# Lab 07: Matrična faktorizacija

This exercise will introduce an advanced version of non-linear optimization - the use of a gradient descent algorithm in a  movie recommender system. To achieve this aim we will introduce RMSE evaluation metric, 10-fold cross validation and the Matrix Factorization algorithm.

## Recommender Systems
Recommender systems were developed as a solution to the overwhelming number of content items available to the user. With the rapid growth of the internet availability the ease of multimedia item production the user can quickly become unable to chose what to watch / listen / read since he/she has too many items to chose from.
Recommender systems have developed as a solution to this problem. They work in many different ways - from looking for people with similar taste (Collaborative Recommender Systems) to discerning each user’s particular taste (Content-based Recommender Systems) to any combination of approaches (Hybrid Recommender System).
Regardless of the approach they require some setup - determining the optimum setting values to achieve the best performance. 
For this exercise we will focus on the Matrix Factorization approach which is one of the better known Collaborative algorithms.
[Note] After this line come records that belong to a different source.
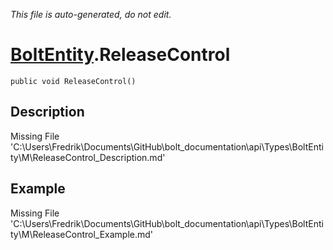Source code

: *This file is auto-generated, do not edit.*

# [BoltEntity](Types/BoltEntity.md).ReleaseControl
`public void ReleaseControl()`
## Description
Missing File 'C:\Users\Fredrik\Documents\GitHub\bolt_documentation\api\Types\BoltEntity\M\ReleaseControl_Description.md'
## Example
Missing File 'C:\Users\Fredrik\Documents\GitHub\bolt_documentation\api\Types\BoltEntity\M\ReleaseControl_Example.md'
The explanation of Matrix factorization is available in the literature:
https://e.fe.uni-lj.si/mod/folder/view.php?id=10996


## Matrix Factorization
The Matrix Factorization (MF) approach works by transforming the user-item matrix into a feature space that has some similarities with the PCA approach. The aim of the algorithm is to generate a set of latent features for each existing user and item. Any rating can then be calculated with the help of a dot product of the feature vector of the user who is looking for a recommendation and the feature vector of the potentially interesting multimedia item. 


## Base equation
The basic equation for predicted rating calculation is 
$r = b + b_u+b_i+p*q$
With $b$ being the global bias (database average rating), $b_u$ user bias, $b_i$ item bias and the $p*q$ the dot product of the feature vectors.

## Feature calculation
The challenge of the MF approach lies in the feature calculation. Since most of the user-item matrix features empty values (i.e. the users did not rate the items yet) we cannot use a direct PCA approach. Instead we use a gradient descent based approach that tries to set the feature values in such a way that the calculated rating match the actual ratings as close as possible.
 
The approach works (for each rating):
* Calculate the current predicted rating
* Error is the difference between the calculated rating and the true rating in the dataset
* Use the following two equations to set the value of the current latent feature
 - tmpUF =tempUF + (error *tempIF -regularization *tempUF) *pLearningRate
 - tmpIF = tempIF + (error *tempUF -regularization *tempIF) *qLearningRate 

The approach therefore features a set of parameters, that can be optimized to minimize the error of the prediction.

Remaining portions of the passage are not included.